▶ Extracted data entries:
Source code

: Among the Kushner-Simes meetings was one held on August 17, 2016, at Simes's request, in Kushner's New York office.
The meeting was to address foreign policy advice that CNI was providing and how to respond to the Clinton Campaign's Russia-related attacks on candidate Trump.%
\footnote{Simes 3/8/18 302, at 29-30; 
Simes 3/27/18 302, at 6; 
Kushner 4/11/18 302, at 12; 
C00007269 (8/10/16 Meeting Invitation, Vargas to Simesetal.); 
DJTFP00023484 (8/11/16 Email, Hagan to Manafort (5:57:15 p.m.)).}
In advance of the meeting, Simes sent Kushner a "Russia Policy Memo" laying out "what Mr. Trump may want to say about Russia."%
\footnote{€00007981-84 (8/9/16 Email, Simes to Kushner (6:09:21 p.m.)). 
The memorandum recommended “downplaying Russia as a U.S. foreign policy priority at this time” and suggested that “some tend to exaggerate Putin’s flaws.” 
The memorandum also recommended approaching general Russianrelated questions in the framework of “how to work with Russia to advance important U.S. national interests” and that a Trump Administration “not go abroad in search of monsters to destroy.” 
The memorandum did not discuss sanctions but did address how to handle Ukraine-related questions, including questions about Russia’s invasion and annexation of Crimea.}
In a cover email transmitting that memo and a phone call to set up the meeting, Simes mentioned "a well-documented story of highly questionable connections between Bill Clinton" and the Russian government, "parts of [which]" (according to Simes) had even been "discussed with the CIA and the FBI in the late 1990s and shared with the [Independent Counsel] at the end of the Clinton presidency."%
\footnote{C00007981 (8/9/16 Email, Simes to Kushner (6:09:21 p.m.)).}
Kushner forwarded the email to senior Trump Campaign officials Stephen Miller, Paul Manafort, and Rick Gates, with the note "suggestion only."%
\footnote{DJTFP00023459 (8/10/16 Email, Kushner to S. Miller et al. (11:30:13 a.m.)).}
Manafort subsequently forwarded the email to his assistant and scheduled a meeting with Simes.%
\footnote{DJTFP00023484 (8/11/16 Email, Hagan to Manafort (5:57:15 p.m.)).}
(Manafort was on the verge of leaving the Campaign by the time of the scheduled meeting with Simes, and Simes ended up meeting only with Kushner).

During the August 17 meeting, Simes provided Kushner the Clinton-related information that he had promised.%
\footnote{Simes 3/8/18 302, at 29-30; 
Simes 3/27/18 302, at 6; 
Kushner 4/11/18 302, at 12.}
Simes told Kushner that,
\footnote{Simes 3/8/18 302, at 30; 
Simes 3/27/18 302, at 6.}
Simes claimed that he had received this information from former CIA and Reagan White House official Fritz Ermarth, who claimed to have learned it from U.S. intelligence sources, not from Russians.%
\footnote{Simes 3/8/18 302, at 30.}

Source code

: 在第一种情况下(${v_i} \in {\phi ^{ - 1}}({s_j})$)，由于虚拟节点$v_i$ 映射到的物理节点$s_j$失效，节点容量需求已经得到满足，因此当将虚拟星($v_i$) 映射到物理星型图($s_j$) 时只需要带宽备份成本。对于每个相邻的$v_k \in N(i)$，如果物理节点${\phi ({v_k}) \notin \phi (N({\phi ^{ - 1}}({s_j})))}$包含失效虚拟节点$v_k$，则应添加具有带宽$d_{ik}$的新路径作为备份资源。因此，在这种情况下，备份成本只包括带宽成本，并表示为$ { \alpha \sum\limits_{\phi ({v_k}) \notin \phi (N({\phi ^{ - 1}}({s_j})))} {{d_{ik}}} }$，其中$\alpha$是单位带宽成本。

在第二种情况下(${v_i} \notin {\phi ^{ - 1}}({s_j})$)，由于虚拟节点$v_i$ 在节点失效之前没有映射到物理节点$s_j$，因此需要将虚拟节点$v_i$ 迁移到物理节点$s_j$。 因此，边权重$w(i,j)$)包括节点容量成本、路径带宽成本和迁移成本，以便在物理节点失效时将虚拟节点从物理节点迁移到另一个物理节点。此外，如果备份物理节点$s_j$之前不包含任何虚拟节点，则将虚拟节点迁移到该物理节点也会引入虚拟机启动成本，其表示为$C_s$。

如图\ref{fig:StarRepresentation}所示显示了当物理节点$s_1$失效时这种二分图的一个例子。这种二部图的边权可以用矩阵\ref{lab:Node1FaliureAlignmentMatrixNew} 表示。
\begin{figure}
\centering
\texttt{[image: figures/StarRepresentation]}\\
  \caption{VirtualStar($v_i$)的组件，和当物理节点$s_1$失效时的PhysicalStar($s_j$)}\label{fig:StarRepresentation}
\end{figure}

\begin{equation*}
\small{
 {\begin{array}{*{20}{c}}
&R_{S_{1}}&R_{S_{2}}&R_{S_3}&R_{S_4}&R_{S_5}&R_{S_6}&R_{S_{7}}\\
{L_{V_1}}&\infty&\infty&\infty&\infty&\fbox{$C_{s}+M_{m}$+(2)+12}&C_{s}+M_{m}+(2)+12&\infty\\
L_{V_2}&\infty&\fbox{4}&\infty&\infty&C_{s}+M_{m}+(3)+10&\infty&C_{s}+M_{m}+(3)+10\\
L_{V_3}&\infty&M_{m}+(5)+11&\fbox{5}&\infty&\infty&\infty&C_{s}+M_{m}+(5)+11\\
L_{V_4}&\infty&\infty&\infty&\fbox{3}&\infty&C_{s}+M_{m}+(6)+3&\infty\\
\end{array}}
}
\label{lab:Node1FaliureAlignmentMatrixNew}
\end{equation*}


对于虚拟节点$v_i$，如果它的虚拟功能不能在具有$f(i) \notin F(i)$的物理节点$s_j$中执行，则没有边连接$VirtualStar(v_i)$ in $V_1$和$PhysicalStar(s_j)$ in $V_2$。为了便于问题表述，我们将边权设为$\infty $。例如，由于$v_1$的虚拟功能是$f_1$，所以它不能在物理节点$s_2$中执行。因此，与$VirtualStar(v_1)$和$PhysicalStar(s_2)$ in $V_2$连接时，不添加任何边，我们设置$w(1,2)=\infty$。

▶ Exercise instructions:
Every line above from the line with "New York office." to the line with "The memorandum recommended" is wanted, ends included; write them out exactly and add no other line.

▶ Worked solution:
: Among the Kushner-Simes meetings was one held on August 17, 2016, at Simes's request, in Kushner's New York office.
The meeting was to address foreign policy advice that CNI was providing and how to respond to the Clinton Campaign's Russia-related attacks on candidate Trump.%
\footnote{Simes 3/8/18 302, at 29-30; 
Simes 3/27/18 302, at 6; 
Kushner 4/11/18 302, at 12; 
C00007269 (8/10/16 Meeting Invitation, Vargas to Simesetal.); 
DJTFP00023484 (8/11/16 Email, Hagan to Manafort (5:57:15 p.m.)).}
In advance of the meeting, Simes sent Kushner a "Russia Policy Memo" laying out "what Mr. Trump may want to say about Russia."%
\footnote{€00007981-84 (8/9/16 Email, Simes to Kushner (6:09:21 p.m.)). 
The memorandum recommended “downplaying Russia as a U.S. foreign policy priority at this time” and suggested that “some tend to exaggerate Putin’s flaws.” 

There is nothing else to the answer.